May 1968 brought a new breath and allowed the birth of revolutionary homosexual groups, inspired by the American Gay Liberation Front (GLF). A movement of the same name was thus founded in 1971 in London. The same year, the HAW (Homosexual Aktion Westberlin) was created in Germany, and in Paris the FHAR (Homosexual Revolutionary Action Front). These groups, fighting against heterosexism, claimed that “fags” and “dykes” (terms that they reappropriate) should take over the public space and fight for new rights. During this decade, marches commemorating the riots at the Stonewall Inn in New York (1969) multiplied throughout Europe (London, Paris, Antwerp, Bremen, Berlin, etc.) and offered unprecedented visibility to homosexual movements.

The 1980s

The 1980s were marked by the adoption of the rainbow flag and the LGBT acronym, by the professionalization of gay and lesbian activism, and by the presence of openly homosexual candidates in elections: in France, in 1981, Maurice Cherdo, candidate of the Collectif homosexuel de l’Ouest parisien (Homosexual Collective of Western Paris), failed in the legislative elections, while the German Albert Eckert (born in 1960) became a member of the Alternative list in 1989. The devastation caused by the HIV/AIDS epidemic prompted the creation of organizations to raise awareness and fight against the scourge (Terrence Higgins Trust in the United Kingdom in 1982, Deutsche Aids Hilfe in 1983, and in France Aides in 1984 and Act’Up in 1989). Faced with these mobilizations, the European Parliament invited its member states, from 1989 onwards, to decriminalize homosexual relations, recognize the unions of same-sex couples and, in 1993, the World Health Organization removed homosexuality from the list of mental illnesses. From then on, a convergence of the struggles of sexual minorities was affirmed, accompanied by the progressive constitution of trans’ and intersex movements, which is reflected in the new acronym LGBTQI.

21st century

It is the responsibility of the Association Beaumont Continental (ABC, 1975) to fight against the pathologization of transsexuals, which was achieved in France in 2010. For its part, the OII (International Organization of the Intersex), opposed to the sexual bicatégorisation, demands the end of the assignment of sex and the genital mutilations which accompany it.

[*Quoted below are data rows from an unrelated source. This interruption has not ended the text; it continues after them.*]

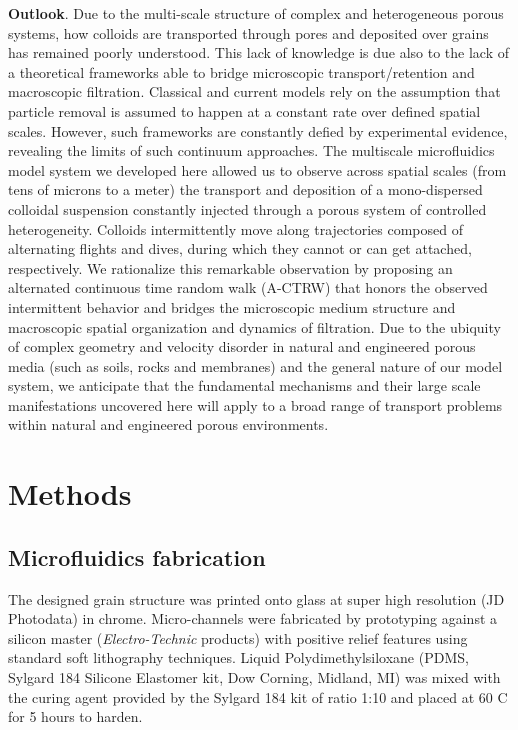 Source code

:\documentclass[singlecolumn,pre,notitlepage,preprintnumbers,floatfix,superscriptaddress]{revtex4-1}
\begin{document}
\noindent
\textbf{Outlook}. Due to the multi-scale structure of complex and heterogeneous porous systems, how colloids are transported through pores and deposited over grains has remained poorly understood. This lack of knowledge is due also to the lack of a theoretical frameworks able to bridge microscopic transport/retention and macroscopic filtration. Classical and current models rely on the assumption that particle removal is assumed to happen at a constant rate over defined spatial scales. However, such frameworks are constantly defied by experimental evidence, revealing the limits of such continuum approaches. The multiscale microfluidics model system we developed here allowed us to observe across spatial scales (from tens of microns to a meter) the transport and deposition of a mono-dispersed colloidal suspension constantly injected through a porous system of controlled heterogeneity. Colloids intermittently move along trajectories composed of alternating flights and dives, during which they cannot or can get attached, respectively. We rationalize this remarkable observation by proposing an alternated continuous time random walk (A-CTRW) that honors the observed intermittent behavior and bridges the microscopic medium structure and macroscopic spatial organization and dynamics of filtration. Due to the ubiquity of complex geometry and velocity disorder in natural and engineered porous media (such as soils, rocks and membranes) and the general nature of our model system, we anticipate that the fundamental mechanisms and their large scale manifestations uncovered here will apply to a broad range of transport problems within natural and engineered porous environments.

\noindent
\section{Methods}

\subsection*{Microfluidics fabrication}
\noindent
The designed grain structure was printed onto glass at super high resolution (JD Photodata) in chrome. Micro-channels were fabricated by prototyping against a silicon master (\emph{Electro-Technic} products) with positive relief features using standard soft lithography techniques. Liquid Polydimethylsiloxane (PDMS, Sylgard 184 Silicone Elastomer kit, Dow Corning, Midland, MI) was mixed with the curing agent provided by the Sylgard 184 kit of ratio 1:10 and placed at 60 \textdegree C for 5 hours to harden. \\
\end{document}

At the beginning of the 21st century, in application of the European Charter of Fundamental Rights, member states became more attentive to the demands of the LGBTQI movement. The Charter prohibits discrimination on the basis of sexual orientation and protects transgender people from discrimination on the basis of “sex”, in accordance with the case law of the European Court of Justice. Outside the European Union, the demands are little heard, even repressed, as evidenced by the provisions condemning “homosexual propaganda” in Russia since 2013 and the persecution of homosexuals in Chechnya, denounced in 2017 by several European chancelleries.